Please reproduce the entries below exactly, leaving the pictures out.

* * * *

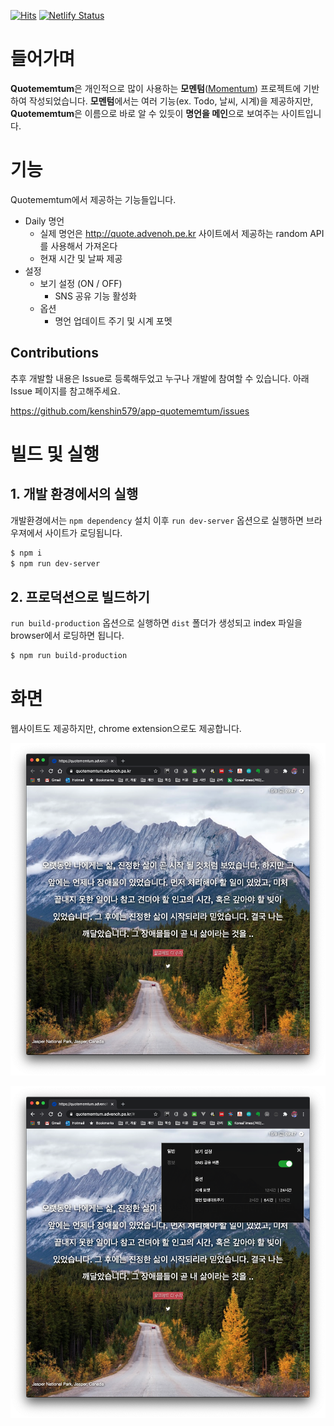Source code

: [![Hits](https://hits.seeyoufarm.com/api/count/incr/badge.svg?url=https%3A%2F%2Fgithub.com%2Fkenshin579%2Fapp-quotememtum&count_bg=%2379C83D&title_bg=%23555555&icon=&icon_color=%23E7E7E7&title=hits&edge_flat=false)](https://hits.seeyoufarm.com)
[![Netlify Status](https://api.netlify.com/api/v1/badges/036a5666-0b30-4f34-a220-86341ab61b1b/deploy-status)](https://app.netlify.com/sites/quotememtum/deploys)

# 들어가며

**Quotememtum**은 개인적으로 많이 사용하는 **모멘텀**([Momentum](https://momentumdash.com/)) 프로젝트에 기반하여 작성되었습니다. **모멘텀**에서는 여러 기능(ex. Todo, 날씨, 시계)을 제공하지만, **Quotememtum**은 이름으로 바로 알 수 있듯이 **명언을 메인**으로 보여주는 사이트입니다.

# 기능

Quotememtum에서 제공하는 기능들입니다. 

- Daily 명언
  - 실제 명언은 http://quote.advenoh.pe.kr 사이트에서 제공하는 random API를 사용해서 가져온다
  - 현재 시간 및 날짜 제공
- 설정
  - 보기 설정 (ON / OFF)
    - SNS 공유 기능 활성화
  - 옵션 
    - 명언 업데이트 주기 및 시계 포멧

## Contributions

추후 개발할 내용은 Issue로 등록해두었고 누구나 개발에 참여할 수 있습니다. 아래 Issue 페이지를 참고해주세요. 

https://github.com/kenshin579/app-quotememtum/issues

# 빌드 및 실행

## 1. 개발 환경에서의 실행

개발환경에서는 `npm dependency` 설치 이후 `run dev-server` 옵션으로 실행하면 브라우져에서 사이트가 로딩됩니다. 

```bash
$ npm i
$ npm run dev-server
```


## 2. 프로덕션으로 빌드하기

`run build-production` 옵션으로 실행하면 `dist` 폴더가 생성되고 index 파일을 browser에서 로딩하면 됩니다. 

```bash
$ npm run build-production
```

# 화면

웹사이트도 제공하지만, chrome extension으로도 제공합니다. 

![image-20201009094713392](images/image-20201009094713392.png)

![image-20201009094740297](images/image-20201009094740297.png)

* * * *

(FINAL ANSWER)
Source code

: [![Hits](https://hits.seeyoufarm.com/api/count/incr/badge.svg?url=https%3A%2F%2Fgithub.com%2Fkenshin579%2Fapp-quotememtum&count_bg=%2379C83D&title_bg=%23555555&icon=&icon_color=%23E7E7E7&title=hits&edge_flat=false)](https://hits.seeyoufarm.com)
[![Netlify Status](https://api.netlify.com/api/v1/badges/036a5666-0b30-4f34-a220-86341ab61b1b/deploy-status)](https://app.netlify.com/sites/quotememtum/deploys)

# 들어가며

**Quotememtum**은 개인적으로 많이 사용하는 **모멘텀**([Momentum](https://momentumdash.com/)) 프로젝트에 기반하여 작성되었습니다. **모멘텀**에서는 여러 기능(ex. Todo, 날씨, 시계)을 제공하지만, **Quotememtum**은 이름으로 바로 알 수 있듯이 **명언을 메인**으로 보여주는 사이트입니다.

# 기능

Quotememtum에서 제공하는 기능들입니다. 

- Daily 명언
  - 실제 명언은 http://quote.advenoh.pe.kr 사이트에서 제공하는 random API를 사용해서 가져온다
  - 현재 시간 및 날짜 제공
- 설정
  - 보기 설정 (ON / OFF)
    - SNS 공유 기능 활성화
  - 옵션 
    - 명언 업데이트 주기 및 시계 포멧

## Contributions

추후 개발할 내용은 Issue로 등록해두었고 누구나 개발에 참여할 수 있습니다. 아래 Issue 페이지를 참고해주세요. 

https://github.com/kenshin579/app-quotememtum/issues

# 빌드 및 실행

## 1. 개발 환경에서의 실행

개발환경에서는 `npm dependency` 설치 이후 `run dev-server` 옵션으로 실행하면 브라우져에서 사이트가 로딩됩니다. 

```bash
$ npm i
$ npm run dev-server
```


## 2. 프로덕션으로 빌드하기

`run build-production` 옵션으로 실행하면 `dist` 폴더가 생성되고 index 파일을 browser에서 로딩하면 됩니다. 

```bash
$ npm run build-production
```

# 화면

웹사이트도 제공하지만, chrome extension으로도 제공합니다. 

![image-20201009094713392](images/image-20201009094713392.png)

![image-20201009094740297](images/image-20201009094740297.png)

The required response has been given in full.